All lines from the one containing "Klauseln wachsen nur" through the end of the data below are to be transcribed exactly. Leave out the rest.

(Collected data entries)
****************
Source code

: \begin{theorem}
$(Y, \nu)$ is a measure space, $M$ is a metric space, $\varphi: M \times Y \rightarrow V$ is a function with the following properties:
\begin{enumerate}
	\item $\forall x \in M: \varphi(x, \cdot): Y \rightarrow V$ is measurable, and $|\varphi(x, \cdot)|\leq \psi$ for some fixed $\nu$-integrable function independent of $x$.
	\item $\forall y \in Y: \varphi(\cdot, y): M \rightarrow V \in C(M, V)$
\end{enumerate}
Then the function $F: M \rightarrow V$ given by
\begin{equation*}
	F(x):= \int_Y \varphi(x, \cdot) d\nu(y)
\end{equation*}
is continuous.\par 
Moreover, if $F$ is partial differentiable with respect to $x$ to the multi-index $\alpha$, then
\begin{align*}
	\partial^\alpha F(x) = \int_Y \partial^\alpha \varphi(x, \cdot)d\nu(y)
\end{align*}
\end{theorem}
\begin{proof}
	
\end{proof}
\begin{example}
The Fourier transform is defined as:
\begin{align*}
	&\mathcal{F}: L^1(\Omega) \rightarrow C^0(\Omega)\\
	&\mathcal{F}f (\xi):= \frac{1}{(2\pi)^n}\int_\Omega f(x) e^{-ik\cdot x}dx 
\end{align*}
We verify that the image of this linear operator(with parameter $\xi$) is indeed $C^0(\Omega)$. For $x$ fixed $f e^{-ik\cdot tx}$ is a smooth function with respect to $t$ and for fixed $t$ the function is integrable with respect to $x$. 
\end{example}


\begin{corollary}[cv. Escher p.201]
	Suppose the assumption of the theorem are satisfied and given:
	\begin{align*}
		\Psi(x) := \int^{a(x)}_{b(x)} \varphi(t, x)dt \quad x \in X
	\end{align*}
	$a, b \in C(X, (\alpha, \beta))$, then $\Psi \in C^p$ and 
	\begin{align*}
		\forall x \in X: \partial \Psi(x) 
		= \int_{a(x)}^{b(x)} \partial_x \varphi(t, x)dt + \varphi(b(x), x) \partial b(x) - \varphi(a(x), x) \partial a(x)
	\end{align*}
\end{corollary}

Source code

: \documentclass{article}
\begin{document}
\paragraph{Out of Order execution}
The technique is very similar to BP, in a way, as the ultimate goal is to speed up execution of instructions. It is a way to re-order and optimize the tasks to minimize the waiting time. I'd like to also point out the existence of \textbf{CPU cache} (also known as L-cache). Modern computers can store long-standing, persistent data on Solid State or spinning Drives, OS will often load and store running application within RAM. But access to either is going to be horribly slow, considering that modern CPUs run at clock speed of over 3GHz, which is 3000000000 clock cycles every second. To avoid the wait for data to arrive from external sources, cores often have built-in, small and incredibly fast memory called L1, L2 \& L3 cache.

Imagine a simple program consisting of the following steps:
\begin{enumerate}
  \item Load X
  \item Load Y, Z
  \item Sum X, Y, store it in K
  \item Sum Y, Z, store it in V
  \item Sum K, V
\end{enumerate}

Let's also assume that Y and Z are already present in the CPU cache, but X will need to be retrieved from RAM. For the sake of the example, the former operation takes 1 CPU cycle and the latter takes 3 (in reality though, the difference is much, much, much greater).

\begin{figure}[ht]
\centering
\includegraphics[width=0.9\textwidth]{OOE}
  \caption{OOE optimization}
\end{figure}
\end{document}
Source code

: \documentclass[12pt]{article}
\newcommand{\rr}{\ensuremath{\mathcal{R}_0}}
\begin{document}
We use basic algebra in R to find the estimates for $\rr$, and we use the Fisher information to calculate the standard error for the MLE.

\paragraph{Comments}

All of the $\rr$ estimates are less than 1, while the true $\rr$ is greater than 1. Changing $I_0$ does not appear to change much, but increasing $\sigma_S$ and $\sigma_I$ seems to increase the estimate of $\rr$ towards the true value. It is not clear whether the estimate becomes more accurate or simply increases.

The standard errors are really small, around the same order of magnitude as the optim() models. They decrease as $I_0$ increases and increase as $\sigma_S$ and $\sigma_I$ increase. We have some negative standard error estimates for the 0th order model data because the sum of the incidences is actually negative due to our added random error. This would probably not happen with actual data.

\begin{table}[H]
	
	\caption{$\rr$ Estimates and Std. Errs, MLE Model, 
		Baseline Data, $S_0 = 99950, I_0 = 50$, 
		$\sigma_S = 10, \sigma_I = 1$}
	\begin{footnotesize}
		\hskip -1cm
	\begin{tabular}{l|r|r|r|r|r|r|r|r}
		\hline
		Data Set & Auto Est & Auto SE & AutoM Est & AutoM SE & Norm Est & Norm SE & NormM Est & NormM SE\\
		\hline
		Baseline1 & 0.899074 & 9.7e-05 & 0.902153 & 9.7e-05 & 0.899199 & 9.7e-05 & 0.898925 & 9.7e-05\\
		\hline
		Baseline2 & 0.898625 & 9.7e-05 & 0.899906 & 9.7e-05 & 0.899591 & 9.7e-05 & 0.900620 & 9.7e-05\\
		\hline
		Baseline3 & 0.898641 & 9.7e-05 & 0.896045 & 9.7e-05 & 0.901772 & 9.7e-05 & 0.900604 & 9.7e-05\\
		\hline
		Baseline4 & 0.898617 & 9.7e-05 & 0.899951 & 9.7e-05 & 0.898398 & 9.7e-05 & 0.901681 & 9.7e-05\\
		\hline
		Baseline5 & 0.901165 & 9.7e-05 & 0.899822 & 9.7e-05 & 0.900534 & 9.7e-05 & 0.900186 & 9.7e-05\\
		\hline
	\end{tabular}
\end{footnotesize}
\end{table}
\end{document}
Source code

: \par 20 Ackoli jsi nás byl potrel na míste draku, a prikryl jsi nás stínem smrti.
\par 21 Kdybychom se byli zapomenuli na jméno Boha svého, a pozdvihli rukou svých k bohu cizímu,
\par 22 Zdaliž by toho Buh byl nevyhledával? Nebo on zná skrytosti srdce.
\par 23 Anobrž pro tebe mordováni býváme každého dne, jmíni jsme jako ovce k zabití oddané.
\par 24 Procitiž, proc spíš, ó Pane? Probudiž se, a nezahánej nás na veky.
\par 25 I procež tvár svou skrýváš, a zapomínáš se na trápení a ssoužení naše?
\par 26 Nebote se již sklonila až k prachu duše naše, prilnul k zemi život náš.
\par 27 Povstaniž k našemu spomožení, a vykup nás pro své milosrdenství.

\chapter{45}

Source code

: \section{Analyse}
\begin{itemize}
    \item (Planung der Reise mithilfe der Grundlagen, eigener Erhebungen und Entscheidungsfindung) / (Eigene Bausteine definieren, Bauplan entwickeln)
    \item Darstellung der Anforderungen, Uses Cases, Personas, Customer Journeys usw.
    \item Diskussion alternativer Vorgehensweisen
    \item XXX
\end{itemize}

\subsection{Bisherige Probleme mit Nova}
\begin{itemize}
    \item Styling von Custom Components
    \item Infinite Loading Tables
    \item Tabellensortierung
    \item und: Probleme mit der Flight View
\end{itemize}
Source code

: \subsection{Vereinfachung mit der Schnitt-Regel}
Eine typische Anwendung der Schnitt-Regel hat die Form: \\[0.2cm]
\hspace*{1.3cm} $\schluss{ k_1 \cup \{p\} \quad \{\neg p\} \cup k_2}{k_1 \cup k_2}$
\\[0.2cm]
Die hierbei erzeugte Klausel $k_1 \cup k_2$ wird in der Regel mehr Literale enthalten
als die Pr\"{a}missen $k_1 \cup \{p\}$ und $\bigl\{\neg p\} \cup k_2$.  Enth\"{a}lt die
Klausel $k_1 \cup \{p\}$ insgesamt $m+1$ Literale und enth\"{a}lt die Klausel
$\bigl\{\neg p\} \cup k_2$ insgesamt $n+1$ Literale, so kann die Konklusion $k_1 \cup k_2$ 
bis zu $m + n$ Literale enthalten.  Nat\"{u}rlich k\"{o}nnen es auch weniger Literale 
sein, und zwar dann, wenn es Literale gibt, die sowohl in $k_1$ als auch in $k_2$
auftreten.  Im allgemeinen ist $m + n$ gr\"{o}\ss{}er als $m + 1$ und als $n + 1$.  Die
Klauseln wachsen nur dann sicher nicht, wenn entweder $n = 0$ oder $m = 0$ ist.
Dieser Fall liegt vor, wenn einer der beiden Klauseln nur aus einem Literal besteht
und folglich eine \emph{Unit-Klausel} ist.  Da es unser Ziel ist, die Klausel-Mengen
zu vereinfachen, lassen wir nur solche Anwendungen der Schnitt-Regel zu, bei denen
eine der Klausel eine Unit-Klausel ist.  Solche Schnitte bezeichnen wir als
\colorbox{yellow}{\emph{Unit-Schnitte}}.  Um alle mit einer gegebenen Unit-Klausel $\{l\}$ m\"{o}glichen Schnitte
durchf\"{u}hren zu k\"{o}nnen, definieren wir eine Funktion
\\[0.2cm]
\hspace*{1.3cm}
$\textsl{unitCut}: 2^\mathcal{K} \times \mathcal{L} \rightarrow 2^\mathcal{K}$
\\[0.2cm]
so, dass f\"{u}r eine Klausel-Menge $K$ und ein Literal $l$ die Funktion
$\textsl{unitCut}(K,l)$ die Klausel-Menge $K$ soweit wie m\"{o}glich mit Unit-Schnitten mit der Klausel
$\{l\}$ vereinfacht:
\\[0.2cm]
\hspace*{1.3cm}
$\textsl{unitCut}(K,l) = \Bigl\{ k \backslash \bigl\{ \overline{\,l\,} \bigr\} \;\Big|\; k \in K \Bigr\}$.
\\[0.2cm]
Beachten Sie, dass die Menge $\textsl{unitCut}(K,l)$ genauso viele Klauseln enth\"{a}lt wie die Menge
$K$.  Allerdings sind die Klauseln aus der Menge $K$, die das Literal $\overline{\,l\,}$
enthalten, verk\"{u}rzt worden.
****************
=== OUTPUT ===
Klauseln wachsen nur dann sicher nicht, wenn entweder $n = 0$ oder $m = 0$ ist.
Dieser Fall liegt vor, wenn einer der beiden Klauseln nur aus einem Literal besteht
und folglich eine \emph{Unit-Klausel} ist.  Da es unser Ziel ist, die Klausel-Mengen
zu vereinfachen, lassen wir nur solche Anwendungen der Schnitt-Regel zu, bei denen
eine der Klausel eine Unit-Klausel ist.  Solche Schnitte bezeichnen wir als
\colorbox{yellow}{\emph{Unit-Schnitte}}.  Um alle mit einer gegebenen Unit-Klausel $\{l\}$ m\"{o}glichen Schnitte
durchf\"{u}hren zu k\"{o}nnen, definieren wir eine Funktion
\\[0.2cm]
\hspace*{1.3cm}
$\textsl{unitCut}: 2^\mathcal{K} \times \mathcal{L} \rightarrow 2^\mathcal{K}$
\\[0.2cm]
so, dass f\"{u}r eine Klausel-Menge $K$ und ein Literal $l$ die Funktion
$\textsl{unitCut}(K,l)$ die Klausel-Menge $K$ soweit wie m\"{o}glich mit Unit-Schnitten mit der Klausel
$\{l\}$ vereinfacht:
\\[0.2cm]
\hspace*{1.3cm}
$\textsl{unitCut}(K,l) = \Bigl\{ k \backslash \bigl\{ \overline{\,l\,} \bigr\} \;\Big|\; k \in K \Bigr\}$.
\\[0.2cm]
Beachten Sie, dass die Menge $\textsl{unitCut}(K,l)$ genauso viele Klauseln enth\"{a}lt wie die Menge
$K$.  Allerdings sind die Klauseln aus der Menge $K$, die das Literal $\overline{\,l\,}$
enthalten, verk\"{u}rzt worden.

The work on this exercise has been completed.